Lungi Mnganga-Gcabashe was responding to criticism from Public Enterprises Minister Lynne Brown, who has labelled the committee conducting the probe as a "kangaroo court".
Brown was reacting to testimony of the suspended spokesman for the Eskom board, Khulani Qoma, who told MPs she blocked the removal of Matshela Koko as acting chief executive on instruction from the politically connected Gupta family and their associates.
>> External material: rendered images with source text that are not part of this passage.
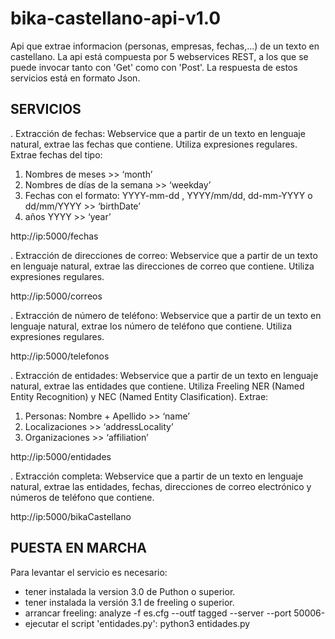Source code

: bika-castellano-api-v1.0
========================

Api que extrae informacion (personas, empresas, fechas,...) de un texto en castellano.
La api está compuesta por 5 webservices REST, a los que se puede invocar tanto con 'Get' como con 'Post'. La respuesta de estos servicios está en formato Json. 


SERVICIOS
---------

. Extracción de fechas: Webservice que a partir de un texto en lenguaje natural, extrae las fechas que contiene. Utiliza expresiones regulares. Extrae fechas del tipo:
1) Nombres de meses >> ‘month’
2) Nombres de días de la semana >> ‘weekday’
3) Fechas con el formato: YYYY-mm-dd , YYYY/mm/dd, dd-mm-YYYY  o  dd/mm/YYYY >> ‘birthDate’
4) años YYYY >> ‘year’

http://ip:5000/fechas


. Extracción de direcciones de correo: Webservice que a partir de un texto en lenguaje natural, extrae las direcciones de correo que contiene. Utiliza expresiones regulares.

http://ip:5000/correos


. Extracción de número de teléfono: Webservice que a partir de un texto en lenguaje natural, extrae los número de teléfono que contiene. Utiliza expresiones regulares.

http://ip:5000/telefonos

. Extracción de entidades: Webservice que a partir de un texto en lenguaje natural, extrae las entidades que contiene. Utiliza Freeling NER (Named Entity Recognition) y NEC (Named Entity Clasification). Extrae:
1) Personas: Nombre + Apellido >> ‘name’
2) Localizaciones >> ‘addressLocality’
3) Organizaciones  >> ‘affiliation’

http://ip:5000/entidades


. Extracción completa: Webservice que a  partir de un texto en lenguaje natural,  extrae las entidades, fechas, direcciones de correo electrónico y números de teléfono que contiene.

http://ip:5000/bikaCastellano


PUESTA EN MARCHA
----------------
Para levantar el servicio es necesario:
- tener instalada la version 3.0 de Puthon o superior.
- tener instalada la versión 3.1 de freeling o superior.
- arrancar freeling: analyze -f es.cfg --outf tagged --server --port 50006-
- ejecutar el script 'entidades.py': python3 entidades.py
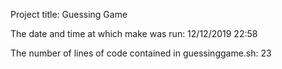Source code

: Project title: Guessing Game


The date and time at which make was run: 12/12/2019  22:58


The number of lines of code contained in guessinggame.sh: 23

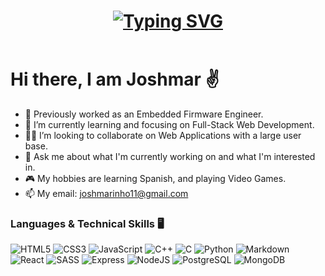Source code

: <header>
  <h1 align="center">
    <a href="https://git.io/typing-svg"><img src="https://readme-typing-svg.demolab.com?font=Fira+Code&weight=500&size=19&pause=1000&color=1A6EDF&center=true&vCenter=true&random=false&width=435&lines=Software+Engineer;Aspiring+Full+Stack+Developer;Front-End+and+Back-End+%3A)" alt="Typing SVG" />
  </a>
  </h1>
</header>


# Hi there, I am Joshmar ✌️

* 🤖 Previously worked as an Embedded Firmware Engineer.
* 🎨 I’m currently learning and focusing on Full-Stack Web Development.
* 🧍🏻 I’m looking to collaborate on Web Applications with a large user base.
* 💬 Ask me about what I'm currently working on and what I'm interested in.
* 🎮 My hobbies are learning Spanish, and playing Video Games.
* 📫 My email: joshmarinho11@gmail.com

### Languages & Technical Skills 🖥️
<!-- Languages -->
<section id="lang">
  <img alt="HTML5" src="https://img.shields.io/badge/HTML5-%23fce5cd?style=for-the-badge&logo=html5&logoColor=%23E34F26">
  <img alt="CSS3" src="https://img.shields.io/badge/CSS3-%23e7f7fa?style=for-the-badge&logo=css3&logoColor=%231572B6">
  <img alt="JavaScript" src="https://img.shields.io/badge/JavaScript-%232B2728?style=for-the-badge&logo=javascript&logoColor=%23FFFF00">
  <img alt="C++" src="https://img.shields.io/badge/C%2B%2B-%2300599C?style=for-the-badge&logo=cplusplus">
  <img alt="C" src="https://img.shields.io/badge/C-%2300599C?style=for-the-badge&logo=c&logoColor=white">
  <img alt="Python" src="https://img.shields.io/badge/Python-%23F7DF1E?style=for-the-badge&logo=python&logoColor=black">
  <img alt="Markdown" src="https://img.shields.io/badge/Markdown-%23bcbcbc?style=for-the-badge&logo=markdown&logoColor=%23000000">
<br>
  
<!-- Frameworks/Technologies -->
<section id="frm">
  <img alt="React" src="https://img.shields.io/badge/React-%2361DAFB?style=for-the-badge&logo=react&logoColor=black">
  <img alt="SASS" src="https://img.shields.io/badge/sass-%23eee?style=for-the-badge&logo=sass">
  <img alt="Express" src="https://img.shields.io/badge/Express-%23e7e1da?style=for-the-badge&logo=express&logoColor=black">
  <img alt="NodeJS" src="https://img.shields.io/badge/Node.js-%23eeeeee?style=for-the-badge&logo=nodedotjs&logoColor=%23339933">
  <img alt="PostgreSQL" src="https://img.shields.io/badge/PostgreSQL-%23d3d3d3?style=for-the-badge&logo=postgresql&logoColor=%234169E1">
  <img alt="MongoDB" src="https://img.shields.io/badge/MongoDB-%23d7eaab?style=for-the-badge&logo=mongodb&logoColor=%2347A248">
<br>

<!--
**kahalagan00/kahalagan00** is a ✨ _special_ ✨ repository because its `README.md` (this file) appears on your GitHub profile.

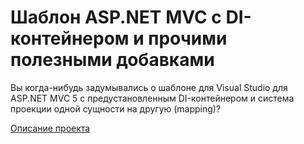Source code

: # Шаблон ASP.NET MVC c DI-контейнером и прочими полезными добавками
Вы когда-нибудь задумывались о шаблоне для Visual Studio для ASP.NET MVC 5 c предустановленным DI-контейнером и система проекции одной сущности на другую (mapping)?

[Описание проекта](https://www.calabonga.net/blog/post/asp-net-mvc-shablon-c-di-konteinerom-i-prochimi-poleznymi-dobavkami)
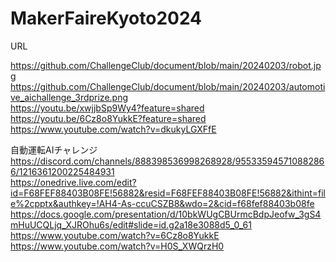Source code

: # MakerFaireKyoto2024

URL

https://github.com/ChallengeClub/document/blob/main/20240203/robot.jpg  
https://github.com/ChallengeClub/document/blob/main/20240203/automotive_aichallenge_3rdprize.png  
https://youtu.be/xwjjbSp9Wy4?feature=shared  
https://youtu.be/6Cz8o8YukkE?feature=shared  
https://www.youtube.com/watch?v=dkukyLGXFfE  

自動運転AIチャレンジ
https://discord.com/channels/888398536998268928/955335945710882866/1216361200225484931  
https://onedrive.live.com/edit?id=F68FEF88403B08FE!56882&resid=F68FEF88403B08FE!56882&ithint=file%2cpptx&authkey=!AH4-As-ccuCSZB8&wdo=2&cid=f68fef88403b08fe  
https://docs.google.com/presentation/d/10bkWUgCBUrmcBdpJeofw_3gS4mHuUCQLjq_XJROhu6s/edit#slide=id.g2a18e3088d5_0_61  
https://www.youtube.com/watch?v=6Cz8o8YukkE  
https://www.youtube.com/watch?v=H0S_XWQrzH0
The minister wants an opportunity to refute Qoma's testimony.
"The committee welcomed the presentation by Mr Qoma, but reiterated that individuals whose names are mentioned and are implicated during the inquiry, will be afforded an opportunity to come and appear before the inquiry," Mnganga-Gcabashe said.
Brown in a strong-worded statement said the inquiry would fall foul of the constitutional principle of fairness should she not be called to testify.
"To be precise, the Parliamentary enquiry has permitted testimony implicating various persons without having advised those persons that they were going to be implicated.
"There was a duty on the part of the evidence leader to advice such other persons about testimony which was going to implicate them," she said.